Como no queríamos pegarnos una paliza de viaje, sobretodo por los niños, hicimos parada en un motel de carretera. Esto es una de las cosas típicas que hay que hacer si haces un viaje largo por carretera en Estados Unidos. El motel se llamaba "Motel 6" y es una cadena de hoteles situados en Estados Unidos y Canadá. Estaba un poco antes de llegar a Cleveland, en un pueblo que se llama Amherst, exactamente en Leavitt Road. El sitio era como de película americana, las puertas de las habitaciones daban a la calle y el edificio era de dos plantas.

Llegamos como a las 7 de la tarde, pero resulta que ya había una diferencia horaria de 1 hora, con lo que tuvimos que dejar todo deprisa para irnos a buscar sitio para cenar porque allí eran ya las 8 y cerraban poco después. Estuvimos cenando en un sitio llamado "Panera Bread", donde hacen unas sopas riquísimas. La que yo pedí, recomendada por mi hermana era de brócoli y queso y estaba deliciosa. La curiosidad es que te la pueden servir en un cuenco o en un pan redondo en el que han hecho un agujero. Este sitio también es de una cadena de restaurantes y fuimos allí porque ya lo conocía nuestra familia.

Tanto nos gustó el sitio que al día siguiente madrugamos y fuimos a desayunar al mismo sitio, esta vez unos deliciosos cinnamons rolls.



Desde que salimos de Chicago habíamos atravesado los estados de Illinois, Indiana, Ohio y Pennsylvania.
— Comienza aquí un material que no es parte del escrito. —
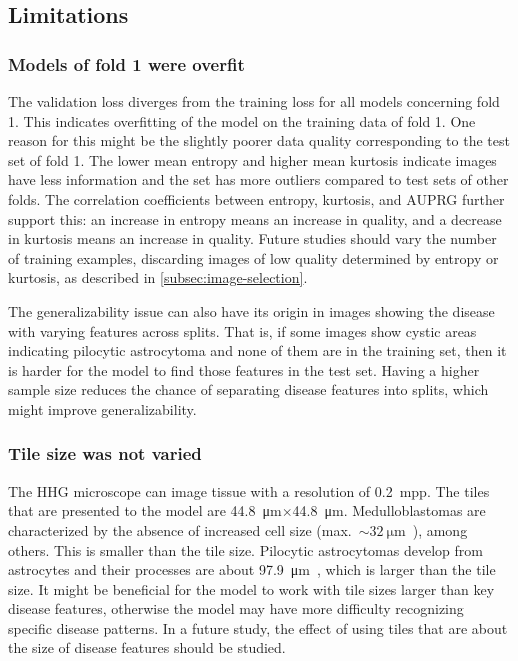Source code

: \subsection{Limitations}
\subsubsection{Models of fold 1 were overfit}
The validation loss diverges from the training loss for all models concerning fold 1.
This indicates overfitting of the model on the training data of fold 1.
One reason for this might be the slightly poorer data quality corresponding to the test set of fold 1.
The lower mean entropy and higher mean kurtosis indicate images have less information and the set has more outliers compared to test sets of other folds.
The correlation coefficients between entropy, kurtosis, and AUPRG further support this: an increase in entropy means an increase in quality, and a decrease in kurtosis means an increase in quality.
Future studies should vary the number of training examples, discarding images of low quality determined by entropy or kurtosis, as described in \ref{subsec:image-selection}.

The generalizability issue can also have its origin in images showing the disease with varying features across splits.
That is, if some images show \eg cystic areas indicating pilocytic astrocytoma and none of them are in the training set, then it is harder for the model to find those features in the test set.
Having a higher sample size reduces the chance of separating disease features into splits, which might improve generalizability.

\subsubsection{Tile size was not varied}
The HHG microscope can image tissue with a resolution of \qty{0.2}{mpp}.
The tiles that are presented to the model are \qty{44.8}{\micro\meter}$\times$\qty{44.8}{\micro\meter}.
Medulloblastomas are characterized by the absence of increased cell size (max.~$\sim\qty{32}{\micro\meter}$~), among others.
This is smaller than the tile size.
Pilocytic astrocytomas develop from astrocytes and their processes are about \qty{97.9}{\micro\meter}~, which is larger than the tile size.
It might be beneficial for the model to work with tile sizes larger than key disease features, otherwise the model may have more difficulty recognizing specific disease patterns.
In a future study, the effect of using tiles that are about the size of disease features should be studied.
Y aún nos quedaría el estado de New York para llegar a las cataratas del Niágara y el de Michigan en la vuelta a Chicago. 

Cuando te vas acercando a las cataratas desde la parte americana, que es lo que nosotros hicimos, lo que se ve es una nube que se produce por la fuerza del agua al chocar en la caída. Esta nube se produce en la catarata canadiense, que es la sale que en las fotos y que tiene forma de herradura por eso la llaman Horseshoe Fall. Porque hay que decir que realmente hay dos cataratas, la catarata americana y la catarata canadiense. Justo en ese punto el río hace frontera entre los dos países.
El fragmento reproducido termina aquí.